Stored data

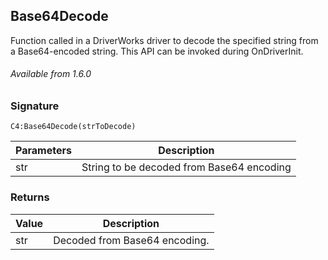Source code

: ## Base64Decode

Function called in a DriverWorks driver to decode the specified string from a Base64-encoded string. This API can be invoked during OnDriverInit.

###### Available from 1.6.0


### Signature

`C4:Base64Decode(strToDecode)`


| Parameters | Description |
| --- | --- |
| str | String to be decoded from Base64 encoding |


### Returns

| Value | Description |
| --- | --- |
| str | Decoded from Base64 encoding. |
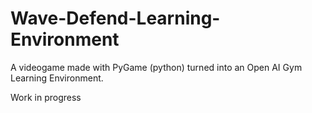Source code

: # Wave-Defend-Learning-Environment
A videogame made with PyGame (python) turned into an Open AI Gym Learning Environment.

Work in progress
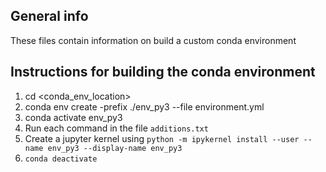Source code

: ## General info
These files contain information on build a custom conda environment


## Instructions for building the conda environment

1. cd <conda_env_location>
2. conda env create -prefix ./env_py3 --file environment.yml
3. conda activate env_py3
4. Run each command in the file `additions.txt`
5. Create a jupyter kernel using `python -m ipykernel install --user --name env_py3 --display-name env_py3`
6. `conda deactivate`




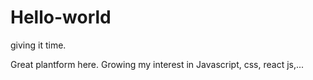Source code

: # Hello-world
giving it time.


Great plantform here.
Growing my interest in Javascript, css, react js,...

# EXERCISE REQUIREMENTS:
All lines of the records above with the word "Learning" in them are to be copied.

# TASK ANSWER:
: # Wave-Defend-Learning-Environment
A videogame made with PyGame (python) turned into an Open AI Gym Learning Environment.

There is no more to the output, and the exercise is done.